Even more uncomfortably, Gryce hedged: 'It's a matter of some confidence, I'm afraid.' He could imagine Vaart's leer the moment he mentioned bringing Pam to the cardboard-strewn room across the brick-paved yard. If they were going to learn about that particular assignation they would have to drag it out of him.
'Did you bring that person to Grain Yard, or did that person bring you?'
'We came together, in point of fact.' Gryce told Ferrier — he found he had a kind of loyal compulsion to do so — about the invoice he'd found down in the Files Depository and about his encounter with Parsloe.
'That puts matters in a new light,' said Ferrier gravely. 'We'd been assuming all along that you'd followed Mrs Rashman and Mr Hakim here. They saw you at London Bridge Station on Friday, you know, so it seemed likely when you turned up today that you'd seen them too and found out where they were going. Now this person from the executive committee: has he or she told anyone else?'
'I don't know,' said Gryce wretchedly. 'But I'm bound to tell you there's another complication.

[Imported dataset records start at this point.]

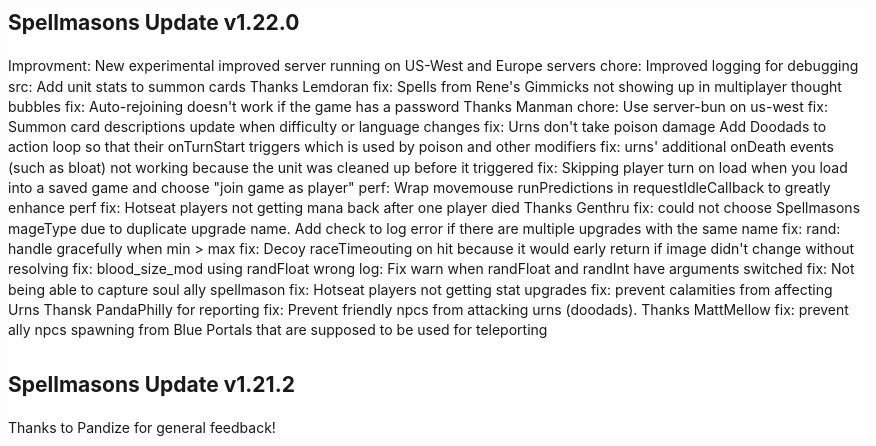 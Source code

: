 ## Spellmasons Update v1.22.0
Improvment: New experimental improved server running on US-West and Europe servers
chore: Improved logging for debugging
src: Add unit stats to summon cards
    Thanks Lemdoran
fix: Spells from Rene's Gimmicks not showing up in multiplayer thought bubbles
fix: Auto-rejoining doesn't work if the game has a password
    Thanks Manman
chore: Use server-bun on us-west
fix: Summon card descriptions update
    when difficulty or language changes
fix: Urns don't take poison damage
    Add Doodads to action loop so that their
    onTurnStart triggers which is used by poison
    and other modifiers
fix: urns' additional onDeath events (such as bloat)
    not working because the unit was cleaned up before
    it triggered
fix: Skipping player turn on load
    when you load into a saved game and choose
    "join game as player"
perf: Wrap movemouse runPredictions in
    requestIdleCallback to greatly enhance perf
fix: Hotseat players not getting mana back
    after one player died
    Thanks Genthru
fix: could not choose Spellmasons mageType
    due to duplicate upgrade name.
    Add check to log error if there are multiple upgrades with
    the same name
fix: rand: handle gracefully when min > max
fix: Decoy raceTimeouting on hit
    because it would early return if image didn't change
    without resolving
fix: blood_size_mod using randFloat wrong
    log: Fix warn when randFloat and randInt have arguments
    switched
fix: Not being able to capture soul ally spellmason
fix: Hotseat players not getting stat upgrades
fix: prevent calamities from affecting Urns
    Thansk PandaPhilly for reporting
fix: Prevent friendly npcs from attacking
    urns (doodads).
    Thanks MattMellow
fix: prevent ally npcs spawning from Blue Portals
    that are supposed to be used for teleporting
## Spellmasons Update v1.21.2
Thanks to Pandize for general feedback!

If the Albion Players at large do get to hear about it, although I'm assured that for the moment they won't, it's generally believed there's in effect a spy in their midst who will see that it gets back to Lucas of Personnel.'
Mrs Rashman, a catty smile on her lips, was looking beyond Gryce to the glass partition separating the office from the works floor.
'Now that's something we do know already, dear. In fact she's right behind you.'
Gryce, along with everyone else who was facing in the same direction as him, turned just as Pam reached the doorway. She stood perfectly still at the threshold, frozen in mid-step, very fetching in her belted raincoat and beret and black tights as they had proved to be rather than black stockings. It was possible to see a succession of expressions cross her face like slides passed through a magic lantern: surprise, triumph, suspicion, fear, panic. She backed away and was about to run, but standing behind her were the three one-armed commissionaires in their uniforms and peaked hats again, but each holding the implement he had been working with in the trench outside — a pickaxe, a shovel and a pair of heavy-duty pliers.
14
The executive committee, rather to Gryce's disappointment, were in mufti. Although he and Vaart were late, they had hit the blessed rush hour on London Bridge, the meeting had not yet started. Grant-Peignton, Ardagh and Co. were sitting up on the platform like tailors' dummies, legs crossed, arms folded. And not a script between them, not a wig or false moustache or what Gryce believed was technically known as a prop. An intruder would have taken them for a public tribunal or planning inquiry instead of the cast of The Importance of Being Earnest.
One chair was vacant: Pam's.
'Shun't worry, she'll foller on in er own good time,' Vaart had assured him as their bus crawled through the City.
'I'd far sooner have waited for her,' Gryce had said uneasily. 'I'm sure she wouldn't give anything away at the meeting.'
'Snot what she's gonner tell them wankers I'm bovvered abaht, iss what she's gonner tell er bosses.'
'How can you stop her? What's going to happen to her?'
'You keep rabbitin on abaht it, doncha? They jus wanner asker few questions, thass all. An after that she'll avter swear blind she's gonner forget all abaht Albion Prinneries.'
'What if she won't?'
'You don know Norman Ferrier, mate. Got the gifter the gab, e as, could talk the ind leg offer donkey. E'll purrit on the line. E'll say, "Look, sweetart, you forget abaht what you bleedin know and we'll forget abaht what we bleedin know, fair enough?" She'll swallow it. Got to.'
Gryce didn't know how he felt about Pam at this moment. He supposed he could be feeling hurt, but he was not familiar enough with the sensation to recognize its symptoms. Certainly he had reason to be: she had been using him all along. She had been using him even when they had bedded down on their nest of cardboard boxes, all that groaning and moaning must have been simulated. She'd just wanted to make sure that he didn't let any cats out of the bag before she was able to let them out herself.